Source Lewiston Sun Journal

In following this blog, you know that we have written many articles on the issue of America's institutionalized racism and the never-ending consequences faced by Black and Brown communities. When we say that this country was built on the backs of enslaved peoples, it is not just a phrase—it is truth. And, this truth includes the establishment and evolution of law enforcement in America.

“The American Revolution toppled the power of the king over his people...but not the power of man over his family. The power of the police has its origins in that kind of power. Under the rule of law, people are [in theory but not in reality] equals; under the rule of police...we are not. We are more like the women, children, servants, and slaves in a household...people who were not allowed to be a part of the polis.” –Thomas Paine

America’s first law enforcement group was “the watch” established in Boston in 1631. Fashioned on the monarchical watchmen of England who were charged with keeping the king's peace, the watch consisted of men who patrolled a specific area at night and raised a cry for help to other watchmen if trouble occurred. Modeled on the hermandades (armed Spanish bands who hunted down runaways in the early 1500s in Cuba), the first slave patrol was authorized in South Carolina in 1702. Its’ function was exactly as the name suggests—they enforced slave codes and hunted down escaping slaves while using a battle cry to rally more hunters to their chase. Over time, the watchmen and slave patrols merged, ultimately becoming our modern day police force, marrying the night watchmen of old England—those charged with ensuring the King’s peace—with the militia (a private citizen based type of compulsory military made up of men who also served in the watch).

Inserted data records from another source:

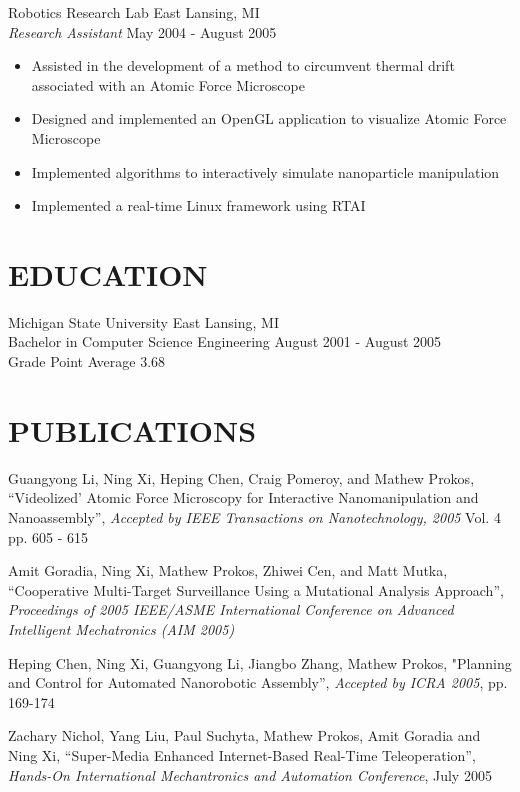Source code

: \documentclass[line]{res}
\begin{document}
\begin{resume}
    \vspace{-2mm}
    Robotics Research Lab \hfill East Lansing, MI\\
    {\sl Research Assistant} \hfill May 2004 - August 2005
    \vspace{1mm}
    \begin{itemize}
      \item Assisted in the development of a method to circumvent thermal drift associated with an Atomic Force Microscope
      \item Designed and implemented an OpenGL application to visualize Atomic Force Microscope
      \item Implemented algorithms to interactively simulate nanoparticle manipulation
      \item Implemented a real-time Linux framework using RTAI
    \end{itemize}

\section{EDUCATION}
\vspace{1mm}
   Michigan State University \hfill East Lansing, MI\\
   Bachelor in Computer Science Engineering \hfill August 2001 - August 2005\\
   Grade Point Average 3.68\\

\vspace{-5mm}
\section{PUBLICATIONS}
   \vspace{1mm}
   Guangyong Li, Ning Xi, Heping Chen, Craig Pomeroy, and Mathew Prokos,
   ``Videolized' Atomic Force Microscopy for Interactive Nanomanipulation and Nanoassembly'',
   \textsl{Accepted by IEEE Transactions on Nanotechnology, 2005} Vol. 4 pp. 605 - 615

   \vspace{-2mm}
   Amit Goradia, Ning Xi, Mathew Prokos, Zhiwei Cen, and Matt Mutka,
   ``Cooperative Multi-Target Surveillance Using a Mutational Analysis Approach'',
   \textsl{Proceedings of 2005 IEEE/ASME International Conference on
      Advanced Intelligent Mechatronics (AIM 2005)}

   \vspace{-2mm}
   Heping Chen, Ning Xi, Guangyong Li, Jiangbo Zhang, Mathew Prokos,
   "Planning and Control for Automated Nanorobotic Assembly'',
   \textsl{Accepted by ICRA 2005}, pp. 169-174

   \vspace{-2mm}
   Zachary Nichol, Yang Liu, Paul Suchyta, Mathew Prokos, Amit Goradia and Ning Xi,
   ``Super-Media Enhanced Internet-Based Real-Time Teleoperation'',
   \textsl{Hands-On International Mechantronics and Automation Conference}, July 2005
\end{resume}
\end{document}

In 1779, Thomas Jefferson created a department chair in “law and police” at the College of William and Mary. It was then that the definition of the word “police” began its transformation to our understanding of its meaning today. The first police department was established in New York in 1844 with Louisiana, Ohio, Pennsylvania, Illinois, Maryland, and Massachusetts following suit in the 1850s. This is also where the militarization of law enforcement has its beginnings; contemporary military leaders joined the police and in doing so, used their military structure and training as a blueprint for policing.

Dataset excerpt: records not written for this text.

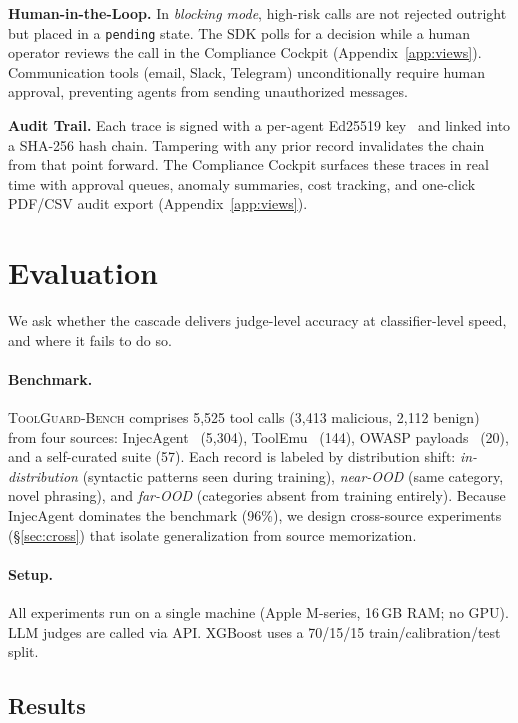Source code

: \documentclass[sigconf]{acmart}
\newcommand{\bench}{\textsc{ToolGuard-Bench}\xspace}
\begin{document}
\noindent\textbf{Human-in-the-Loop.}
In \emph{blocking mode}, high-risk calls are not rejected outright but placed in a \texttt{pending} state.
The SDK polls for a decision while a human operator reviews the call in the Compliance Cockpit (Appendix~\ref{app:views}).
Communication tools (email, Slack, Telegram) unconditionally require human approval, preventing agents from sending unauthorized messages.

\noindent\textbf{Audit Trail.}
Each trace is signed with a per-agent Ed25519 key~\cite{bernstein2012eddsa} and linked into a SHA-256 hash chain.
Tampering with any prior record invalidates the chain from that point forward.
The Compliance Cockpit surfaces these traces in real time with approval queues, anomaly summaries, cost tracking, and one-click PDF/CSV audit export (Appendix~\ref{app:views}).

\section{Evaluation}
\label{sec:eval}

We ask whether the cascade delivers judge-level accuracy at classifier-level speed, and where it fails to do so.

\paragraph{Benchmark.}
\bench comprises 5{,}525 tool calls (3{,}413 malicious, 2{,}112 benign) from four sources: InjecAgent~\cite{zhan2024injecagent} (5{,}304), ToolEmu~\cite{ruan2024toolemu} (144), OWASP payloads~\cite{owasp2025} (20), and a self-curated suite (57). Each record is labeled by distribution shift: \emph{in-distribution} (syntactic patterns seen during training), \emph{near-OOD} (same category, novel phrasing), and \emph{far-OOD} (categories absent from training entirely).
Because InjecAgent dominates the benchmark (96\%), we design cross-source experiments (\S\ref{sec:cross}) that isolate generalization from source memorization.

\paragraph{Setup.}
All experiments run on a single machine (Apple M-series, 16\,GB RAM; no GPU). LLM judges are called via API. XGBoost uses a 70/15/15 train/calibration/test split.

\subsection{Results}
\end{document}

While the watchmen and slave patrols would ultimately morph into what we recognize as law enforcement agencies, the beginning of American modern policing actually began in the early 20th century with the Berkeley, California police department which was led by August Vollmer, who is credited with reshaping the American police into an American military. Vollmer explained his reasoning for a para-military style law enforcement, “For years, ever since Spanish-American War days, I’ve studied military tactics and used them to good effect in rounding up crooks,” he later explained. “After all we’re conducting a war, a war against the enemies of society.” Who were those enemies? Mobsters, bootleggers, socialist agitators, strikers, union organizers, immigrants, and Black people.” Vollmer’s policing model was adopted coast to coast along with his belief that an officer in the military should and did occupy the same place in the public’s mind as a police captain or lieutenant. Especially in the South, law enforcement agencies of this era were primarily tasked with enforcing Jim Crow laws which aimed to keep emancipated slaves under the thumb of white America. As if slavery, slave codes, and Jim Crow laws did not do enough to criminalize Blackness, Vollmer’s policing style hammered yet another nail into the cross upon which Black men and women have been relentlessly crucified.

Today there are 18,000 federal, state, county, and local law enforcement agencies in the US with an active-duty officer population in excess of 700,000—roughly 1 officer for every 474 people. These numbers far exceed our European counterparts and the difference lies with America’s obsession with firepower. In the mid-1800’s the Colt Firearms Company began manufacturing the Pocket Police Model which was then issued to fledgling law enforcement agencies and officers. American police carried weapons because America’s private citizens carried weapons (all able-bodied male colonists were required to be a part of the militia). This mingling of fire power would have disastrous consequences. With weapons in the hands of so many, it is not surprising that over the years, indigenous people, slaves, and other individuals labeled as non-white such as the Chinese, Italian, and Irish, fell prey to vigilantes, mobs, and yes, law enforcement officers, who hunted them down and executed them for one reason or another. Seen as the “other” the reasoning for killing them mattered very little.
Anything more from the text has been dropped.